In response to the article, Jessica Valenti tweeted: "I'm looking forward to the media frenzy over men being dicks to each other." Other female journos made similar remarks about why competitiveness in women is always seen as negative, whereas in men it's typically described positively. And people couldn't help but notice the fact that the article's related link was another BusinessWeek story ridiculously titled, "Do Women Want Time Off Work for Their Periods?" Lots of jokes about periods and bitchiness ensued.
Valid, smart responses across the board, but the larger issue, in my mind, is two-fold: First, that a major publication would frame a study on female competitiveness in this way; and second, that because of the framing and the legitimate anger in response to it, other studies on this topic may struggle to find funding. Other psychologists and behavioral scientists may shy away from the topic altogether, concerned at the backlash inherent in studying female behavior of any kind.
First, the media coverage. Holy shit. How the hell does a usually credible publication like BusinessWeek publish something so patently biased? We don't mean to pile on, but did the writer's editor assume she couldn't be sexist because she's a woman? Did an editor even read Claire Suddath's piece before it posted?
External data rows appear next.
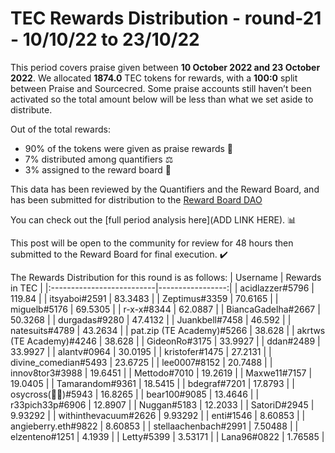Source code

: 
# TEC Rewards Distribution - round-21  - 10/10/22 to 23/10/22
This period covers praise given between **10 October 2022 and 23 October 2022**. We allocated **1874.0** TEC tokens for rewards, with a **100:0** split between Praise and Sourcecred. Some praise accounts still haven’t been activated so the total amount below will be less than what we set aside to distribute.

Out of the total rewards:

* 90% of the tokens were given as praise rewards :pray:
* 7% distributed among quantifiers :balance_scale:
* 3% assigned to the reward board :memo:

This data has been reviewed by the Quantifiers and the Reward Board, and has been submitted for distribution to the [Reward Board DAO](https://xdai.aragon.blossom.software/#/rewardboardtec/)


You can check out the [full period analysis here](ADD LINK HERE). :bar_chart:

This post will be open to the community for review for 48 hours then submitted to the Reward Board for final execution. :heavy_check_mark:

The Rewards Distribution for this round is as follows:
| Username                  |   Rewards in TEC |
|:--------------------------|-----------------:|
| acidlazzer#5796           |        119.84    |
| itsyaboi#2591             |         83.3483  |
| Zeptimus#3359             |         70.6165  |
| miguelb#5176              |         69.5305  |
| r-x-x#8344                |         62.0887  |
| BiancaGadelha#2667        |         50.3268  |
| durgadas#9280             |         47.4132  |
| Juankbell#7458            |         46.592   |
| natesuits#4789            |         43.2634  |
| pat.zip (TE Academy)#5266 |         38.628   |
| akrtws (TE Academy)#4246  |         38.628   |
| GideonRo#3175             |         33.9927  |
| ddan#2489                 |         33.9927  |
| alantv#0964               |         30.0195  |
| kristofer#1475            |         27.2131  |
| divine_comedian#5493      |         23.6725  |
| lee0007#8152              |         20.7488  |
| innov8tor3#3988           |         19.6451  |
| Mettodo#7010              |         19.2619  |
| Maxwe11#7157              |         19.0405  |
| Tamarandom#9361           |         18.5415  |
| bdegraf#7201              |         17.8793  |
| osycross(🦎🦎)#5943       |         16.8265  |
| bear100#9085              |         13.4646  |
| r33pich33p#6906           |         12.8907  |
| Nuggan#5183               |         12.2033  |
| SatoriD#2945              |          9.93292 |
| withinthevacuum#2626      |          9.93292 |
| enti#1546                 |          8.60853 |
| angieberry.eth#9822       |          8.60853 |
| stellaachenbach#2991      |          7.50488 |
| elzenteno#1251            |          4.1939  |
| Letty#5399                |          3.53171 |
| Lana96#0822               |          1.76585 |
I can't imagine any editor I know letting lines like these slide:
• "Unlike other social habits such as severe celebrity crushes and going to the bathroom in groups women never quite grow out of this one."
• "Basically, every member of both genders is a complete jerk."
• "Women compete this way for male attention (and vice-versa), but they also compete in situations where they’re actually doing each other harm. Being catty to someone at work isn’t accomplishing anything; it’s just earning you an enemy. One day that enemy might bad-talk you, too."
The headline immediately sets a negative tone for the piece, which is centered, as noted above, on an interesting psychology study. Suddath explains in the story that the author of the study -- Tracy Vaillancourt, a McMaster University psychology professor -- uses the term "bitchy" when describing certain behaviors to her study participants because they typically find the phrase "indirect aggression" difficult to understand. That makes sense. Using the word in the headline of the piece does not ... except if the point is to create controversy and attract clicks, which Suddath did. Within a day, the story was the No.2 most read on the site.
The linked period story (by the same reporter) is even worse. It starts with the news that a Russian minister has proposed legislation that would grant females two days off during their period. Suddath equates women taking such days off with her pocketing extra change if a cashier makes a mistake (which, by the way, is both lame and indicative of someone who's probably never been a cashier). She then sets about interviewing other professional women about whether or not they would take the days off if such legislation was passed in the United States (despite the fact that she also says that would never happen because it's "ridiculous"), resulting in a series of quotes like this one: "I’d actually prefer two days off the week before, when I want to strangle people."
Us ladies need time off to deal with our bitchiness during that time of the month! Am I right, sister-friend? Hey BusinessWeek: Just because a woman wrote it doesn't mean it's not sexist.
What's equally bad, if not worse, is that crap like this makes it next to impossible for studies like Vaillancourt's to happen. Unlike the media, grant-makers and universities tend to shy away from controversial topics, and then there's the issue of researchers just opting out of studying certain female behaviors simply to avoid the potential backlash altogether.
And you know what? Female aggression should absolutely be studied as much as male aggression. We should absolutely know more about what fuels it, how it's exhibited, the pros and cons of it and where it fits into the evolution of the modern woman. The study's findings were fascinating; Vaillancourt reports that women developed the techniques of indirect aggression over time, to fight for everything from men to social status to jobs. Why? Because it's an effective way to fiercely compete without risking bodily injury (at least most of the time).
Her study also found that "indirect aggression is an effective intrasexual competition strategy;" in other words, if you're competing with another lady for a guy, tactics like spreading rumors about her or criticizing her appearance tend to work. In summarizing her findings, Vaillancourt writes that indirect aggression is associated with a "diminished willingness to compete on the part of victims and with greater dating and sexual behavior among those who perpetrate the aggression."
Or as BusinessWeek might put it: Bitches be ballers. That's the thing: The study itself is interesting and worthwhile, I just don't think the magazine did it justice. And if that means we end up without studies of how female competition for jobs differs from male competition, and why, or how, female-on-female judgement affects the expectations society has for women in various roles -- CEO, mother, wife, friend -- then that's a far bigger shame than just some casual link-bait sexism.
What did you think of the story and its implications?